That Desktop Clutter
Linux introduced me to the twin concepts of virtual desktop and multiple desktops. Although it’s technically possible to do these things on Windows, the implementation is opaque, and in practice, I have found the experience horrible.
Virtual desktop depends on the fact that your monitor screen operates as a “window,” allowing you to view the desktop created by your operating system GUI. (In Linux/Unix, this window is sometimes referred to as a viewport.) By convention, the viewport is the same size as the desktop, e.g. my current viewport is 1920×1080, as is my desktop.
But, that is a convention, not necessarily hard wired into your computer. The size of the desktop is constrained by the native ability of the graphics card. The size of the viewport is constrained by the capability of your monitor (its “resolution”).
I could, for example, have a viewport of 1920×1080 and a desktop of 2970×1620. The viewport would reflect my monitor’s resolution, and the desktop the capability of my graphics card. Portions of the desktop would then be invisible, off the edges of the display, and I would move the viewport around by hitting the edges of the display with my mouse pointer. Virtual desktops are quite useful for working simultaneously in several applications, and switching rapidly from one to another. The application windows don’t bury each other.
Having multiple desktops is the bomb. I currently use 4. Now, I have multiple applications running simultaneously, and segregated from each other. I often keep this browser running on a desktop by itself, while doing real work on the others. I may also keep my email open on its own desktop, or a programming IDE/editor. In any case, distractions are reduced by keeping irrelevant activities off screen, and by a simple keystroke (or mouse movement) I can return to some other activity. After 20 years, I’m so used to this environment, that I’m constantly trying to CTRL-ALT-<arrow> to other desktops on my Windows box, sometimes with unfortunate results, depending on what application I’m using at the time.
Follow That Mouse
Everybody who has worked in Windows is aware of a basic annoyance. When you move from one application window to another by clicking into the target window, you reset the position of the application’s cursor. Whether you are editing a document, or creating a presentation slide, you now have to remember — hopefully, you do remember — to move the cursor back to the proper insertion point, before continuing. Of course, I often don’t remember, until I’ve whacked my document with an enormous paste operation.
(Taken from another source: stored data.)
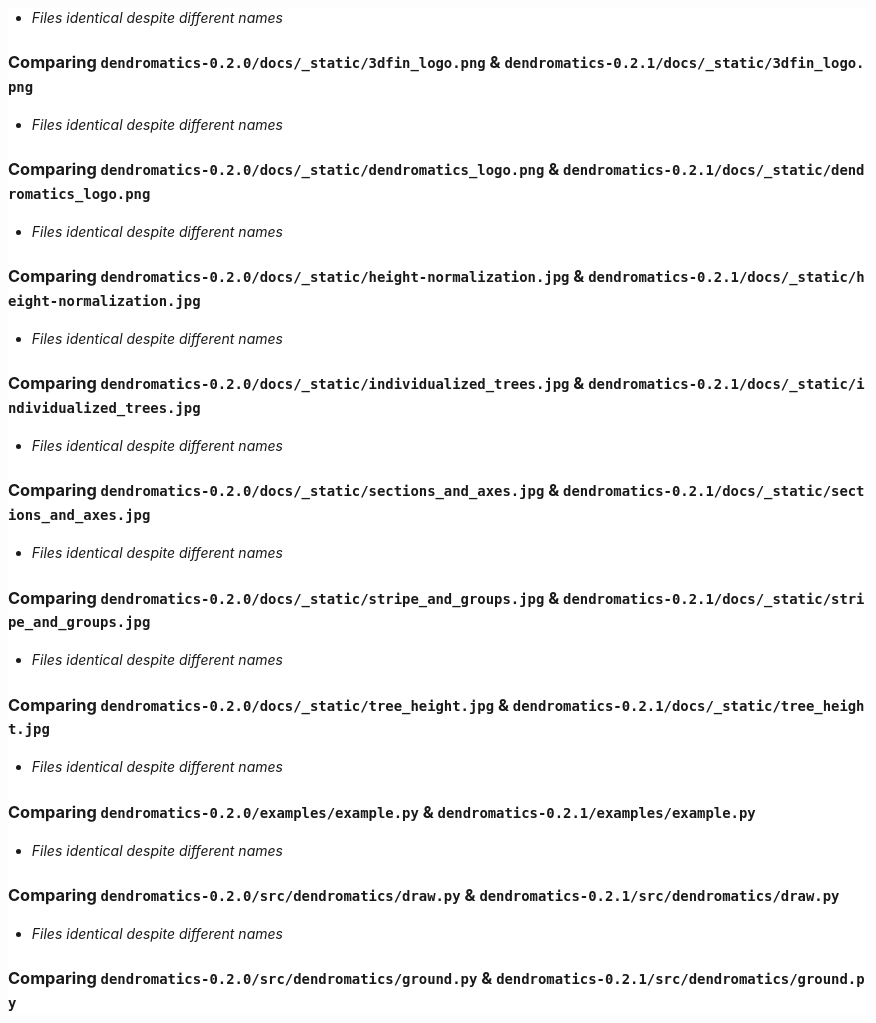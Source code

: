  * *Files identical despite different names*

### Comparing `dendromatics-0.2.0/docs/_static/3dfin_logo.png` & `dendromatics-0.2.1/docs/_static/3dfin_logo.png`

 * *Files identical despite different names*

### Comparing `dendromatics-0.2.0/docs/_static/dendromatics_logo.png` & `dendromatics-0.2.1/docs/_static/dendromatics_logo.png`

 * *Files identical despite different names*

### Comparing `dendromatics-0.2.0/docs/_static/height-normalization.jpg` & `dendromatics-0.2.1/docs/_static/height-normalization.jpg`

 * *Files identical despite different names*

### Comparing `dendromatics-0.2.0/docs/_static/individualized_trees.jpg` & `dendromatics-0.2.1/docs/_static/individualized_trees.jpg`

 * *Files identical despite different names*

### Comparing `dendromatics-0.2.0/docs/_static/sections_and_axes.jpg` & `dendromatics-0.2.1/docs/_static/sections_and_axes.jpg`

 * *Files identical despite different names*

### Comparing `dendromatics-0.2.0/docs/_static/stripe_and_groups.jpg` & `dendromatics-0.2.1/docs/_static/stripe_and_groups.jpg`

 * *Files identical despite different names*

### Comparing `dendromatics-0.2.0/docs/_static/tree_height.jpg` & `dendromatics-0.2.1/docs/_static/tree_height.jpg`

 * *Files identical despite different names*

### Comparing `dendromatics-0.2.0/examples/example.py` & `dendromatics-0.2.1/examples/example.py`

 * *Files identical despite different names*

### Comparing `dendromatics-0.2.0/src/dendromatics/draw.py` & `dendromatics-0.2.1/src/dendromatics/draw.py`

 * *Files identical despite different names*

### Comparing `dendromatics-0.2.0/src/dendromatics/ground.py` & `dendromatics-0.2.1/src/dendromatics/ground.py`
Focus follows mouse is a standard behavioural feature on Linux desktops that eliminates this annoyance. Again, you can activate it on Windows desktops, but its implementation is sub-optimal and I have found it to be not useful. Focus follows mouse means, simply, that when you move the mouse pointer out of an application window, that window loses focus (becomes inactive) and when you move the mouse pointer into an application window, that window gains focus (becomes active). Not having to activate a window by clicking means that you do not, cannot, accidentally move the window cursor when you activate the window. (It also means that you have to be conscious of where your mouse pointer is. It’s possible to start working in the wrong application, if you fail to notice which one is active.)
It just makes most of my work so much easier.